Medical questions & health advice by board certified doctors
"Can constantly licking one's lips cause discoloration?"
My 5 year old is likcing his lips almost constantly, which (in addition to being a germ risk!) seems to me to be discoloring his lips. They've been getting paler and rougher for several weeks, especially getting bad when the weather turned cold. Is this a real problem? Should I actively discourage him?

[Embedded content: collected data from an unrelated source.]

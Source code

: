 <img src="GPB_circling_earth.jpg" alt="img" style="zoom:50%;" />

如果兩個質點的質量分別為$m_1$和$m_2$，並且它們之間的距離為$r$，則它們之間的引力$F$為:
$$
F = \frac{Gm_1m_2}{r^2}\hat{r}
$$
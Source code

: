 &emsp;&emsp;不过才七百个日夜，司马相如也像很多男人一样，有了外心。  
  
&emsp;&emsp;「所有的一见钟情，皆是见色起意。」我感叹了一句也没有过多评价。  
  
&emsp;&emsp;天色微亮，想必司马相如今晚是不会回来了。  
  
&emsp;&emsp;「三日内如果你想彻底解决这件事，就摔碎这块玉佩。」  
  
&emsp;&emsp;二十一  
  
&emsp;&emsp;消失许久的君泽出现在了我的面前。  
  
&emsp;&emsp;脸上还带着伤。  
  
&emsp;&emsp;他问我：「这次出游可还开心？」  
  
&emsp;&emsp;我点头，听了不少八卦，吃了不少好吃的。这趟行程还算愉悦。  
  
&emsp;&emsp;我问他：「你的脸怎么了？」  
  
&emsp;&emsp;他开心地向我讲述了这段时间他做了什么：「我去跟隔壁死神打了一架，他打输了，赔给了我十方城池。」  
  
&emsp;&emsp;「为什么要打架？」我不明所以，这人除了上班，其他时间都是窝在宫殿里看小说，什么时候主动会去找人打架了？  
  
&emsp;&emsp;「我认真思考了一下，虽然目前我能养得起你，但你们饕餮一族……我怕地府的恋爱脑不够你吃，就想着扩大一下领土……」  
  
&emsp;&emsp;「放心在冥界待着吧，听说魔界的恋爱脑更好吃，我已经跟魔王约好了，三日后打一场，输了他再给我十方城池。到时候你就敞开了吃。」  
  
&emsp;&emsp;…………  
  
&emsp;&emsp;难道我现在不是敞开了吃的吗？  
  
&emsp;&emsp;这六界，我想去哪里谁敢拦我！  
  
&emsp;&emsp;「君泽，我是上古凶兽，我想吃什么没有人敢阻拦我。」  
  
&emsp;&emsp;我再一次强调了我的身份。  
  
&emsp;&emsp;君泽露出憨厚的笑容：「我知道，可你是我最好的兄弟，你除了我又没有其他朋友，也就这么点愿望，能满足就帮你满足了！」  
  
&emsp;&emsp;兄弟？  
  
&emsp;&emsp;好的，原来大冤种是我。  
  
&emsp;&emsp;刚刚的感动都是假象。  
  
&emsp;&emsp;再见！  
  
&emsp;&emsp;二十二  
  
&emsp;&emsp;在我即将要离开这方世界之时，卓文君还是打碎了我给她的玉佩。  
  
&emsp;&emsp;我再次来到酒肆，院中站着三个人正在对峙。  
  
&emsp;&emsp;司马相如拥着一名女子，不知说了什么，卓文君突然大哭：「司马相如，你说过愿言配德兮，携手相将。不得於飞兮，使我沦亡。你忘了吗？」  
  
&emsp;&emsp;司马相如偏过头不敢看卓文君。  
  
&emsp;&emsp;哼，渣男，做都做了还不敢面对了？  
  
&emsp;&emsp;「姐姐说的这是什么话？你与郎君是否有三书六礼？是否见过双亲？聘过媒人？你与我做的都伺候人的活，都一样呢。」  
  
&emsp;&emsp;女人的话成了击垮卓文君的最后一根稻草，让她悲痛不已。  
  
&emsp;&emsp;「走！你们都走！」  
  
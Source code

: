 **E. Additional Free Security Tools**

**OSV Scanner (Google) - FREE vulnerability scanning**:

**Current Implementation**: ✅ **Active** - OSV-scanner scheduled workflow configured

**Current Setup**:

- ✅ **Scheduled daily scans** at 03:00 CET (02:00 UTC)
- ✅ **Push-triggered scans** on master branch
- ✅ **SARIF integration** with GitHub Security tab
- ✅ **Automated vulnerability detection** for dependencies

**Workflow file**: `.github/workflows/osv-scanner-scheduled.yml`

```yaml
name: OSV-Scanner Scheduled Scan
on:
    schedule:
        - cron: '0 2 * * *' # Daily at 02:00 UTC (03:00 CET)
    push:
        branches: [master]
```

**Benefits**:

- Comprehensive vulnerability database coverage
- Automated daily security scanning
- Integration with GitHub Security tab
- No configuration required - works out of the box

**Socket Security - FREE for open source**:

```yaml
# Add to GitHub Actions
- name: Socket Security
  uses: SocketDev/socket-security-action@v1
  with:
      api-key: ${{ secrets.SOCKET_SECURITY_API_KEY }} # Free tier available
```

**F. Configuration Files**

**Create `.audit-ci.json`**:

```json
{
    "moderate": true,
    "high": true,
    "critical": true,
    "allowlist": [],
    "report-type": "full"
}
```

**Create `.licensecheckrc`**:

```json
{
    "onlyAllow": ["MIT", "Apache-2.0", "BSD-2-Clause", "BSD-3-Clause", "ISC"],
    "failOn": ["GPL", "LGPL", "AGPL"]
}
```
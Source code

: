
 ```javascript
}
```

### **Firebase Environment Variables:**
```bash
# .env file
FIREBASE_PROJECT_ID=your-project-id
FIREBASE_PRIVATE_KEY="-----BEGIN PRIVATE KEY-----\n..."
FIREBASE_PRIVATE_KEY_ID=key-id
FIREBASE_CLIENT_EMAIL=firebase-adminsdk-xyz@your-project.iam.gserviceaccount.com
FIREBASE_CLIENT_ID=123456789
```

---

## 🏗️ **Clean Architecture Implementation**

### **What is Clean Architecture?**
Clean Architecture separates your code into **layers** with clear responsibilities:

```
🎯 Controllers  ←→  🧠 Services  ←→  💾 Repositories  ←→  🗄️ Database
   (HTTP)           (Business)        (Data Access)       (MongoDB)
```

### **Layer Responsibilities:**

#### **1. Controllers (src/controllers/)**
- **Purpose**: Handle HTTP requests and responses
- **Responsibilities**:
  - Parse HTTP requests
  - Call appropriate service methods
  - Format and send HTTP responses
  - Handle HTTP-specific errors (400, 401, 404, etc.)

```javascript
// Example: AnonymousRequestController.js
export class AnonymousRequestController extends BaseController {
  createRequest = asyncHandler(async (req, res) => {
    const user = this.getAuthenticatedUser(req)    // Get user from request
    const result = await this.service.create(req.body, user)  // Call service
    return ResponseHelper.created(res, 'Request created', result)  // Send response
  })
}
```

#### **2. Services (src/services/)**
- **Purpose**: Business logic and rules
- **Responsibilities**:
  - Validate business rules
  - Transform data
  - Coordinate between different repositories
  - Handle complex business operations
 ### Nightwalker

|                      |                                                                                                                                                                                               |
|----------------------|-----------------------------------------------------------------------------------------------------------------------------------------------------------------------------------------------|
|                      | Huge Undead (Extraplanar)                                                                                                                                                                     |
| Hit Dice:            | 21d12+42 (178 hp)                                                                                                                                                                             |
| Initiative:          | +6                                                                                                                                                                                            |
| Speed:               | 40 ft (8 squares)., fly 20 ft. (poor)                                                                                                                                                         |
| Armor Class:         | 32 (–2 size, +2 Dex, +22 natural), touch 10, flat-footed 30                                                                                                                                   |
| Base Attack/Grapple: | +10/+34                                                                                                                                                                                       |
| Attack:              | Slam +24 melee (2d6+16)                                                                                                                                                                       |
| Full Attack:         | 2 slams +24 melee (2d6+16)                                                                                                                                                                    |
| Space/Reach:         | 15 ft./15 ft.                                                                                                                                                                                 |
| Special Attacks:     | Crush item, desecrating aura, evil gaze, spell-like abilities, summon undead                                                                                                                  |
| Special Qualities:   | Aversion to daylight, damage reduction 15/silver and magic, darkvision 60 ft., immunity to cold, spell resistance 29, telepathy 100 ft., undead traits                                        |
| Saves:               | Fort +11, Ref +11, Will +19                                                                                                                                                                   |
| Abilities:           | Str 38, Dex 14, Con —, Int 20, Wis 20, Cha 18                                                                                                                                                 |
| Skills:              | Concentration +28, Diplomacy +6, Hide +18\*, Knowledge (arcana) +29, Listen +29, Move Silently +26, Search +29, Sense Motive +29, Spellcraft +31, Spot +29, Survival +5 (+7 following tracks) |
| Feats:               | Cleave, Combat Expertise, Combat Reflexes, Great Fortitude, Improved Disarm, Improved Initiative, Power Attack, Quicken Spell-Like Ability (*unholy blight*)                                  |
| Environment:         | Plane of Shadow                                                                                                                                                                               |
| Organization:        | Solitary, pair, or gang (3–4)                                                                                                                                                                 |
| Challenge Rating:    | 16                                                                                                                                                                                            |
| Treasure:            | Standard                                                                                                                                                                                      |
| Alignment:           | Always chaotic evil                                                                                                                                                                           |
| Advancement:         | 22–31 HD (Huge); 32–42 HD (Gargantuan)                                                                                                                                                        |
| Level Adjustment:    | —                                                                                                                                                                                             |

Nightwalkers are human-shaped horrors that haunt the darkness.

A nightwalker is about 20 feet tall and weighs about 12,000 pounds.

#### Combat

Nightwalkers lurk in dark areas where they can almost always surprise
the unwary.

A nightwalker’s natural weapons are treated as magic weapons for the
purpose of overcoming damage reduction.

"Chapped lips" is a common problem both in children and adults, especially in the winter months. It can usually be treated successfully with simple measures. You may discuss this issue in more detail with your pediatrician or family medicine doctor. "Chapped lips" is the name given to cracking and inflammation of the lips from a cycle of drying and over-wetting. What happens is that some irritant, such as cold weather, removes the skins natural oils. The lips are then licked, which further removes the oils making it worse! Over time the inflamed skin may begin to look discolored. The solution to this problem is to break the cycle. You can usually do this by encouraging your child not to lick their lips and by applying petroleum jelly or a non-flavored lip balm very frequently, perhaps 10 times per day or more often. Occasionally, a steroid cream is necessary to break the itch cycle. Usually, over the counter hydrocortisone cream is sufficient for this task. As always, the diagnosis and the management of your child's particular skin complaint will require a physical examination by your personal doctor. If the symptoms persist, scheduling an office visit is recommended.